Власти издавна старались отыскать иные дополнительные стимулы. В сталинские времена действовало правило: за ударный труд — сокращение срока. Экономически это было действенно. Но при этом физическая сила получала преимущество над совестью, и сильным бандитам втрое сокращался срок. В наши дни стимулом считали соревнование — по образцу свободного труда, только здесь оно носило название не “социалистического”, а “трудового”. Отряды должны были вызывать друг друга, принимать обязательства (чуть было не сказал “соцобязательства”), подсчитывались итоги в процентах по разным показателям, выделялись передовики и т. д. Эффективность соревнования и на воле, как мы знаем, чаще всего сводилась к формалистической суете и показухе. А уж тут, за колючей проволокой…
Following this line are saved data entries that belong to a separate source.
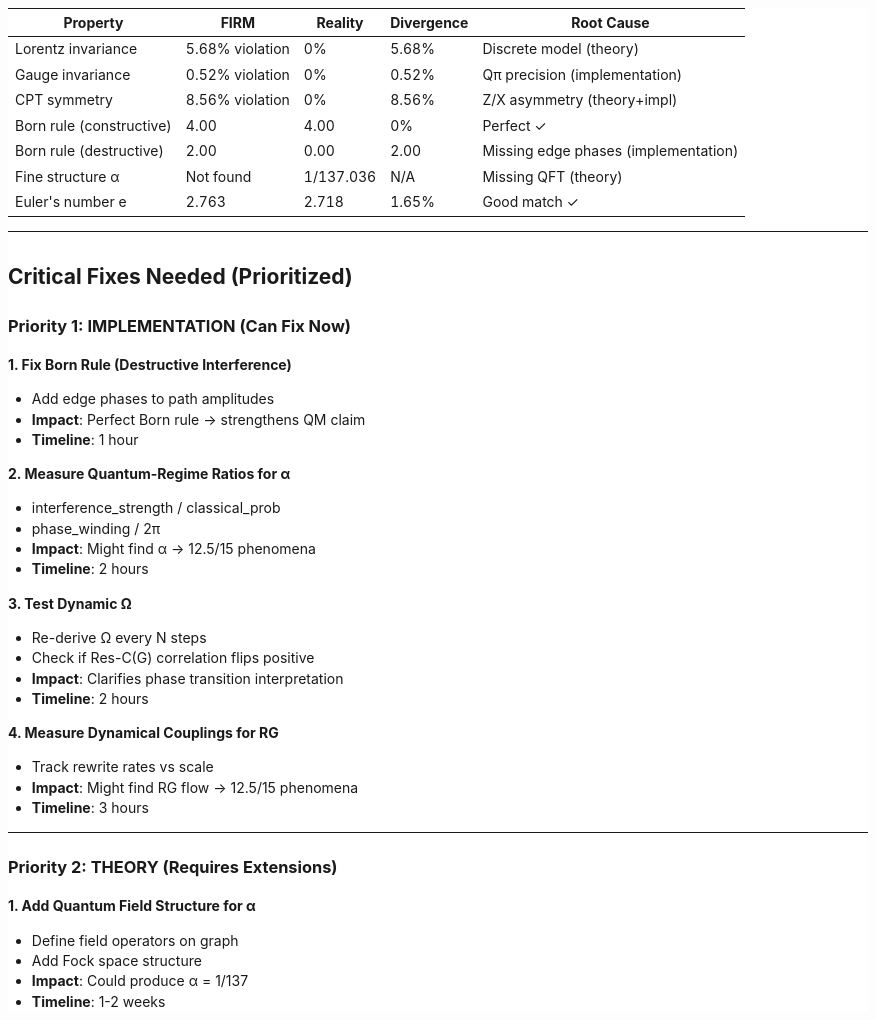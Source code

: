 | Property | FIRM | Reality | Divergence | Root Cause |
|----------|------|---------|------------|------------|
| Lorentz invariance | 5.68% violation | 0% | 5.68% | Discrete model (theory) |
| Gauge invariance | 0.52% violation | 0% | 0.52% | Qπ precision (implementation) |
| CPT symmetry | 8.56% violation | 0% | 8.56% | Z/X asymmetry (theory+impl) |
| Born rule (constructive) | 4.00 | 4.00 | 0% | Perfect ✓ |
| Born rule (destructive) | 2.00 | 0.00 | 2.00 | Missing edge phases (implementation) |
| Fine structure α | Not found | 1/137.036 | N/A | Missing QFT (theory) |
| Euler's number e | 2.763 | 2.718 | 1.65% | Good match ✓ |

---

## Critical Fixes Needed (Prioritized)

### Priority 1: IMPLEMENTATION (Can Fix Now)

**1. Fix Born Rule (Destructive Interference)**
- Add edge phases to path amplitudes
- **Impact**: Perfect Born rule → strengthens QM claim
- **Timeline**: 1 hour

**2. Measure Quantum-Regime Ratios for α**
- interference_strength / classical_prob
- phase_winding / 2π
- **Impact**: Might find α → 12.5/15 phenomena
- **Timeline**: 2 hours

**3. Test Dynamic Ω**
- Re-derive Ω every N steps
- Check if Res-C(G) correlation flips positive
- **Impact**: Clarifies phase transition interpretation
- **Timeline**: 2 hours

**4. Measure Dynamical Couplings for RG**
- Track rewrite rates vs scale
- **Impact**: Might find RG flow → 12.5/15 phenomena
- **Timeline**: 3 hours

---

### Priority 2: THEORY (Requires Extensions)

**1. Add Quantum Field Structure for α**
- Define field operators on graph
- Add Fock space structure
- **Impact**: Could produce α = 1/137
- **Timeline**: 1-2 weeks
Меня интересовало, относятся ли наверху к этому спектаклю всерьез, и я проделал небольшой эксперимент. В лагерь прибыла проверочная комиссия. Три дня перед тем все мыли, скребли и красили. Комиссия объявила, что хочет выслушать претензии и предложения и что прием будет идти с глазу на глаз. Я вызвался и мимо побледневших офицеров прошел в заветную дверь. Передо мной сидел статный и суровый полковник. “На что жалуетесь?” — спросил он. Я сказал, что, по-моему, учет трудового соревнования в лагерях организован нерационально, и предложил построить его иначе. Полковник откинул голову, и я испугался, что его хватит апоплексический удар. “И это все?” — помолчав, спросил он. “Все”, — сказал я. Внезапно на лице его отобразилась смесь подозрения, презрения и отвращения. “А вас не подослало здешнее начальство?” — спросил он, наклоняясь вперед. “Что вы! — заверил я. — Легко проверить: я же весь день был со своим отрядом”. “Ступайте”, — отрезал он и даже не прибавил стандартного “мы разберемся”.
Словом, ни для кого не секрет, что такое на деле трудовой энтузиазм в лагере.
Воздействие же коллектива целиком зависит от того, какой это коллектив, у кого он в руках. В НТК с самого начала создается коллектив преступников, воровской коллектив — со своим самоуправлением, абсолютно независимым от администрации, со своей моралью, совершенно противоположной всему, что снаружи, за колючей проволокой. Очень многие ценности, к которым мы привыкли, здесь фигурируют с обратным знаком. То, что там — зло, здесь — добро, и наоборот. Украсть, ограбить — почетно и умно; убить — опасно и все же завидно: нужна отвага; работать — глупо и смешно; интеллигент — бранное слово; напиться вдрызг — кайф, услада. Попасть на лагерную Доску почета — ужасное несчастье, позор. Я видел, как бегали по лагерю, скрываясь от фотографа, назначенные администрацией “передовики производства”.